EXTRACTED DATA:
◆ ◆ ◆ ◆
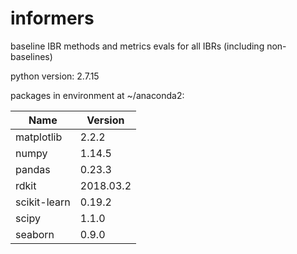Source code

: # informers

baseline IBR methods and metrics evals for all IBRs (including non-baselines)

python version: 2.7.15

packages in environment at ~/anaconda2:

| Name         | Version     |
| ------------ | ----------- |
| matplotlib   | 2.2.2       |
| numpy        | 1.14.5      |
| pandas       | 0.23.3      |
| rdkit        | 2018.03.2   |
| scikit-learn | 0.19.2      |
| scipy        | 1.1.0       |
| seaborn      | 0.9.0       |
◆ ◆ ◆ ◆
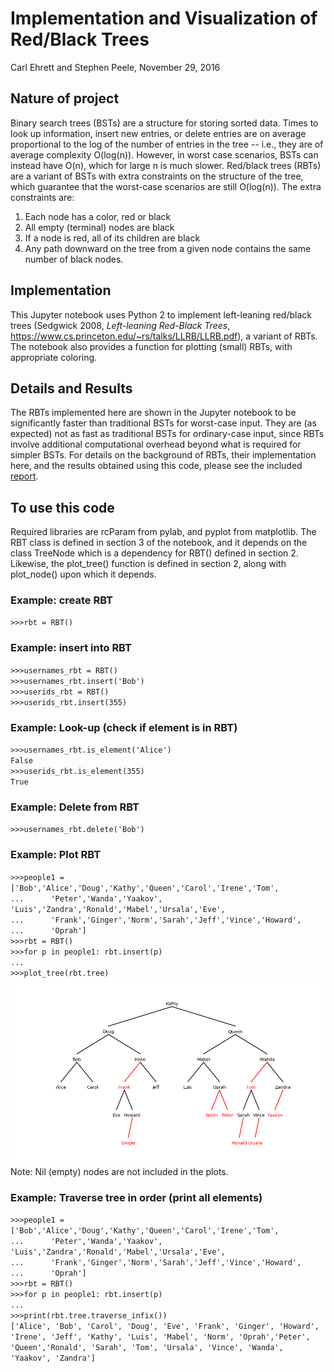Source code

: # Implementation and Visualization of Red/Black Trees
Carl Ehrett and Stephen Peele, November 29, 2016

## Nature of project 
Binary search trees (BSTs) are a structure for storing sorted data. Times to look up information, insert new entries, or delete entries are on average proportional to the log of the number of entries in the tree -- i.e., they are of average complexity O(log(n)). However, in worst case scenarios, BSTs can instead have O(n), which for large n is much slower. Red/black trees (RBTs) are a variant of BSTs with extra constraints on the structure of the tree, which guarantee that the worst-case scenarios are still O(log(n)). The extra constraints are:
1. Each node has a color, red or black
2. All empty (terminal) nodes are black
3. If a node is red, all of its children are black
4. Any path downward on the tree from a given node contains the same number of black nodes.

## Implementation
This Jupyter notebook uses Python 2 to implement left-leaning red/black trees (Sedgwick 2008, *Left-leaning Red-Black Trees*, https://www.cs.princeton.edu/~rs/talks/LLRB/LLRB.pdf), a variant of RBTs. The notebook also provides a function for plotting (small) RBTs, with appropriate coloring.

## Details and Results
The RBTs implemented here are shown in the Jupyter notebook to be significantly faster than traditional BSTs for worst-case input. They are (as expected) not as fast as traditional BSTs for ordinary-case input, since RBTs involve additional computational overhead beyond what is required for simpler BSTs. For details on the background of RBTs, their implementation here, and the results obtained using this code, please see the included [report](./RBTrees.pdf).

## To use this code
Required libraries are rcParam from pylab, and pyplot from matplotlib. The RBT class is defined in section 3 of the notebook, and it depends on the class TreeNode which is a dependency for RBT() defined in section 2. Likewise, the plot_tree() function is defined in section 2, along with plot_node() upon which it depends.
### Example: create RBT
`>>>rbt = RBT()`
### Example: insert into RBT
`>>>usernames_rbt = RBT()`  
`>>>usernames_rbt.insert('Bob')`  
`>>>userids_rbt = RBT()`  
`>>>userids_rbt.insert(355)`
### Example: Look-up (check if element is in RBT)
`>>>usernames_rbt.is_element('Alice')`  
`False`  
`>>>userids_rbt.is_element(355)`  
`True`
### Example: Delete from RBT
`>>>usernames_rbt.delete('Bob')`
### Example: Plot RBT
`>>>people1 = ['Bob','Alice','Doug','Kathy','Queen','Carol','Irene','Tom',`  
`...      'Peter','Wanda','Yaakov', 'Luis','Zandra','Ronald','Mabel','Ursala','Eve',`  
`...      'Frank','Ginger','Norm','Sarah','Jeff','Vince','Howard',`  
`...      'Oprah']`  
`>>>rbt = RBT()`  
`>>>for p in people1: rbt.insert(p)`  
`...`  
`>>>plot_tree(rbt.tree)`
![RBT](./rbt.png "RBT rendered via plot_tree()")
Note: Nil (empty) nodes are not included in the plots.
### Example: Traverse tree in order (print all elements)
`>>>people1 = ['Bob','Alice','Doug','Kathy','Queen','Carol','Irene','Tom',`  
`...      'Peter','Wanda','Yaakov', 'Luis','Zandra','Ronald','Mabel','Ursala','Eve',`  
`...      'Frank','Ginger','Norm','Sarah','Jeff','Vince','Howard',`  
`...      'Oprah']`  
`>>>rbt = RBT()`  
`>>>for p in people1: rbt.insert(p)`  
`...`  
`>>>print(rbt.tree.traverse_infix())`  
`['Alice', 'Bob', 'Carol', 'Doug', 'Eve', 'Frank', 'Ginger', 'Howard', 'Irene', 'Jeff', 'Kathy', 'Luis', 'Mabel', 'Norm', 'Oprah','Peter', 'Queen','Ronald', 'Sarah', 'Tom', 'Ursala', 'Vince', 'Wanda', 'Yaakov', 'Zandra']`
◆ ◆ ◆ ◆
WORK TO COMPLETE: Of the entries above, repeat exactly the lines between the line with "3. If a node" and the line with "## Implementation", inclusive, and no others.

EXPECTED ANSWER:
3. If a node is red, all of its children are black
4. Any path downward on the tree from a given node contains the same number of black nodes.

## Implementation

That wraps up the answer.